Citation
Gaël Faye, à Paris, le 19 février 2020, un mois avant la sortie de l’adaptation cinématographique de son roman « Petit Pays ». © Vincent Fournier/JA
« Que faire quand il n’y a ni paroles ni écrits ? » Cette phrase, tirée de Jacaranda (Grasset), le nouveau roman de Gaël Faye – qui a obtenu le prix Renaudot 2024 –, est prononcée par Milan, le narrateur. Pas vraiment un clone de son auteur, mais assurément un alter ego de fiction qui cristallise les particularismes de ces jeunes Rwandais issus, comme lui, d’un métissage en déséquilibre.
Milan a grandi en France, à l’ombre du silence, maintenu dans l’ignorance d’une histoire traumatique qui lui explose au visage en 1994, sur l’écran de la télévision familiale, quand l’opération Turquoise aboutit à surmédiatiser le génocide perpétré depuis près de trois mois contre les Tutsi du Rwanda.
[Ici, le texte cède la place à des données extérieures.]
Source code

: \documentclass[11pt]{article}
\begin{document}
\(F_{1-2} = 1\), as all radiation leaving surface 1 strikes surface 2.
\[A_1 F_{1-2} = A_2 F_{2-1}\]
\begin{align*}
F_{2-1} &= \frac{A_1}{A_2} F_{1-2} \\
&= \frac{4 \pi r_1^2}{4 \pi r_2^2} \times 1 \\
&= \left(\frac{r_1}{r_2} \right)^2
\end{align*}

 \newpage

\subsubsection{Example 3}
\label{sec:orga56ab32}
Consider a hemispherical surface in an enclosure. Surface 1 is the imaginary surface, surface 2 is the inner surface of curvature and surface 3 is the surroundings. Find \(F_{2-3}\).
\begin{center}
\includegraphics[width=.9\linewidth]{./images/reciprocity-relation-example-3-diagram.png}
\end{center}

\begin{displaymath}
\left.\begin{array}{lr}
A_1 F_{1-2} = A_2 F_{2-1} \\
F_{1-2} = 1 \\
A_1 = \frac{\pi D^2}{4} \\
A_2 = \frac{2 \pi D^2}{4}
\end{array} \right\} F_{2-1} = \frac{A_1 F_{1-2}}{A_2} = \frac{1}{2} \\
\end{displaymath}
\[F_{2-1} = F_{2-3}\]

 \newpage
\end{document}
Son père est français, et sa mère, Venancia, est une Tutsi rwandaise contrainte à l’exil qui s’est avérée incapable de diffuser le moindre rai de lumière pour dissiper l’obscurité inquiétante enveloppant le trio familial, alors que Milan entre dans l’adolescence. « Le passé de ma mère était une porte close », résume cet enfant unique qui se désole d’avoir été sevré de toute référence à ses propres racines rwandaises. Privé de la mémoire des siens, les vivants comme les morts.
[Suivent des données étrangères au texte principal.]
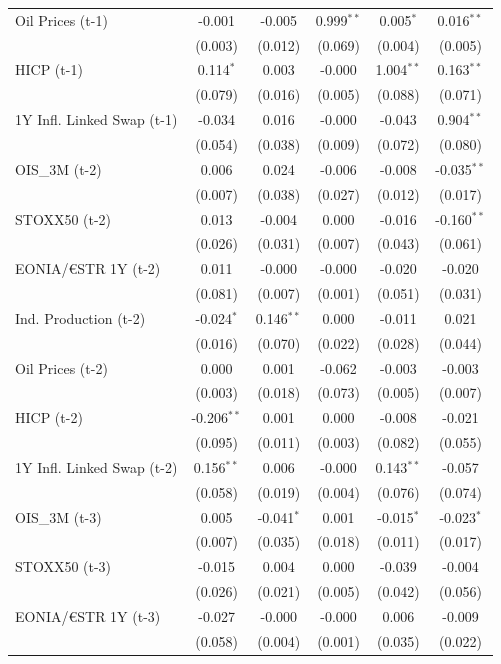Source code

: \begin{longtable}[t]{lccccc}
Oil Prices (t-1) & -0.001 & -0.005 & 0.999$^{**}$ & 0.005$^{*}$ & 0.016$^{**}$\\
 & (0.003) & (0.012) & (0.069) & (0.004) & (0.005)\\
HICP (t-1) & 0.114$^{*}$ & 0.003 & -0.000 & 1.004$^{**}$ & 0.163$^{**}$\\
 & (0.079) & (0.016) & (0.005) & (0.088) & (0.071)\\
1Y Infl. Linked Swap (t-1) & -0.034 & 0.016 & -0.000 & -0.043 & 0.904$^{**}$\\
 & (0.054) & (0.038) & (0.009) & (0.072) & (0.080)\\
OIS\_3M (t-2) & 0.006 & 0.024 & -0.006 & -0.008 & -0.035$^{**}$\\
 & (0.007) & (0.038) & (0.027) & (0.012) & (0.017)\\
STOXX50 (t-2) & 0.013 & -0.004 & 0.000 & -0.016 & -0.160$^{**}$\\
 & (0.026) & (0.031) & (0.007) & (0.043) & (0.061)\\
EONIA/€STR 1Y (t-2) & 0.011 & -0.000 & -0.000 & -0.020 & -0.020\\
 & (0.081) & (0.007) & (0.001) & (0.051) & (0.031)\\
Ind. Production (t-2) & -0.024$^{*}$ & 0.146$^{**}$ & 0.000 & -0.011 & 0.021\\
 & (0.016) & (0.070) & (0.022) & (0.028) & (0.044)\\
Oil Prices (t-2) & 0.000 & 0.001 & -0.062 & -0.003 & -0.003\\
 & (0.003) & (0.018) & (0.073) & (0.005) & (0.007)\\
HICP (t-2) & -0.206$^{**}$ & 0.001 & 0.000 & -0.008 & -0.021\\
 & (0.095) & (0.011) & (0.003) & (0.082) & (0.055)\\
1Y Infl. Linked Swap (t-2) & 0.156$^{**}$ & 0.006 & -0.000 & 0.143$^{**}$ & -0.057\\
 & (0.058) & (0.019) & (0.004) & (0.076) & (0.074)\\
OIS\_3M (t-3) & 0.005 & -0.041$^{*}$ & 0.001 & -0.015$^{*}$ & -0.023$^{*}$\\
 & (0.007) & (0.035) & (0.018) & (0.011) & (0.017)\\
STOXX50 (t-3) & -0.015 & 0.004 & 0.000 & -0.039 & -0.004\\
 & (0.026) & (0.021) & (0.005) & (0.042) & (0.056)\\
EONIA/€STR 1Y (t-3) & -0.027 & -0.000 & -0.000 & 0.006 & -0.009\\
 & (0.058) & (0.004) & (0.001) & (0.035) & (0.022)\\

\end{longtable}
Avec Jacaranda, roman à la trame partiellement autobiographique, Gaël Faye relate le tourment identitaire que provoque chez un jeune Francilien qui lui ressemble une part rwandaise impénétrable. Là où Petit Pays croquait l’enfance insouciante d’un jeune métis et de sa sœur cadette à Bujumbura, avant de se clore sur le basculement induit par la guerre civile qui a éclaté au Burundi en octobre 1993, Jacaranda évoque l’après-génocide au Rwanda et les séjours successifs qu’y effectue Milan à partir de 1998, accompagnant d’abord sa mère, qui n’y a elle-même plus remis les pieds depuis vingt-cinq ans. Là, il découvre un pays où le traumatisme et la résilience sont contraints de cohabiter. Entre les deux romans, l’apocalypse a tout emporté.
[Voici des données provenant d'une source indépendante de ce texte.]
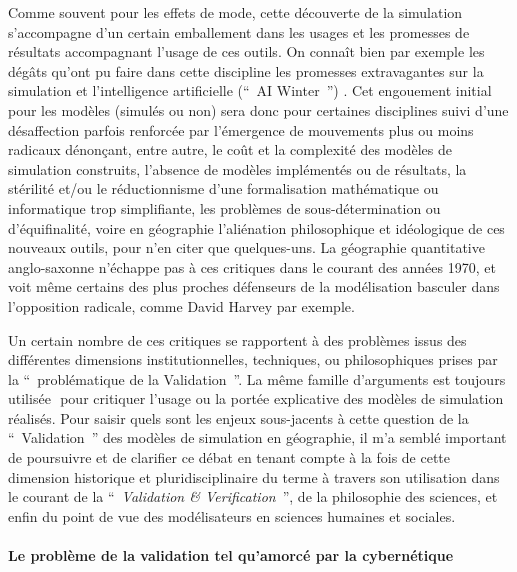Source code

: Comme souvent pour les effets de mode, cette découverte de la simulation s'accompagne d'un certain emballement dans les usages et les promesses de résultats accompagnant l'usage de ces outils. On connaît bien par exemple les dégâts qu'ont pu faire dans cette discipline les promesses extravagantes sur la simulation et l'intelligence artificielle (\foreignquote{english}{ AI Winter }) \autocite{Crevier1993}. 
Cet engouement initial pour les modèles (simulés ou non) sera donc pour certaines disciplines suivi d'une désaffection parfois renforcée par l'émergence de mouvements plus ou moins radicaux dénonçant, entre autre, le coût et la complexité des modèles de simulation construits, l'absence de modèles implémentés ou de résultats, la stérilité et/ou le réductionnisme d'une formalisation mathématique ou informatique trop simplifiante, les problèmes de sous-détermination ou d'équifinalité, voire en géographie l'aliénation philosophique et idéologique de ces nouveaux outils, pour n'en citer que quelques-uns. La géographie quantitative anglo-saxonne n'échappe pas à ces critiques dans le courant des années 1970, et voit même certains des plus proches défenseurs de la modélisation basculer dans l'opposition radicale, comme David Harvey par exemple.

Un certain nombre de ces critiques se rapportent à des problèmes issus des différentes dimensions institutionnelles, techniques, ou philosophiques prises par la \enquote{ problématique de la Validation }. La même famille d'arguments est toujours utilisée \autocites{Amblard2006, Waldherr2013}⁠ pour critiquer l'usage ou la portée explicative des modèles de simulation réalisés. Pour saisir quels sont les enjeux sous-jacents à cette question de la \enquote{ Validation } des modèles de simulation en géographie, il m'a semblé important de poursuivre et de clarifier ce débat en tenant compte à la fois de cette dimension historique et pluridisciplinaire du terme à travers son utilisation dans le courant de la \enquote{ \textit{Validation \& Verification} }, de la philosophie des sciences, et enfin du point de vue des modélisateurs en sciences humaines et sociales. 

\paragraph*{Le problème de la validation tel qu’amorcé par la cybernétique}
« Elle m’a nommée Stella, l’enfant de l’après fin du monde, la lueur dans sa nuit, la promesse d’un soleil nouveau. » Extrait de « Jacaranda »
Au cœur du récit, la mystérieuse Stella, venue au monde quatre ans après le génocide et qui a noué une relation quasi filiale avec le jacaranda planté dans le jardin. Dernier maillon d’une fresque familiale qui s’étale sur cinq générations, elle est la fille, née d’une union tardive, de tante Eusébie, qui a perdu ses quatre enfants pendant le génocide mais dont la capacité de résilience exemplaire la conduira à gravir, un à un, les échelons de la survie jusqu’à intégrer le gouvernement. « Elle m’a nommée Stella, l’enfant de l’après-fin du monde, la lueur dans sa nuit, la promesse d’un soleil nouveau », confiera la jeune fille au narrateur.
Deux figures tutélaires
Enfant solaire, promise à de brillantes études, Stella incarnera au fil des pages la jeunesse rwandaise conquérante des années 2020. Elle a toutefois grandi à l’ombre de deux figures tutélaires dont les racines respectives puisent dans l’histoire de ses ancêtres et dans la terre de Kiyovu, le quartier de Kigali où elle vit : son arrière-grand-mère, Rosalie, femme plus que centenaire ayant servi jadis à la cour du Mwami Musinga, dépositaire des us et coutumes du Rwanda précolonial ; et l’arbre aux fleurs d’un mauve flamboyant qui s’élève dans le jardin d’Eusébie. Son confident, son refuge, son lien avec les aïeux… son jacaranda.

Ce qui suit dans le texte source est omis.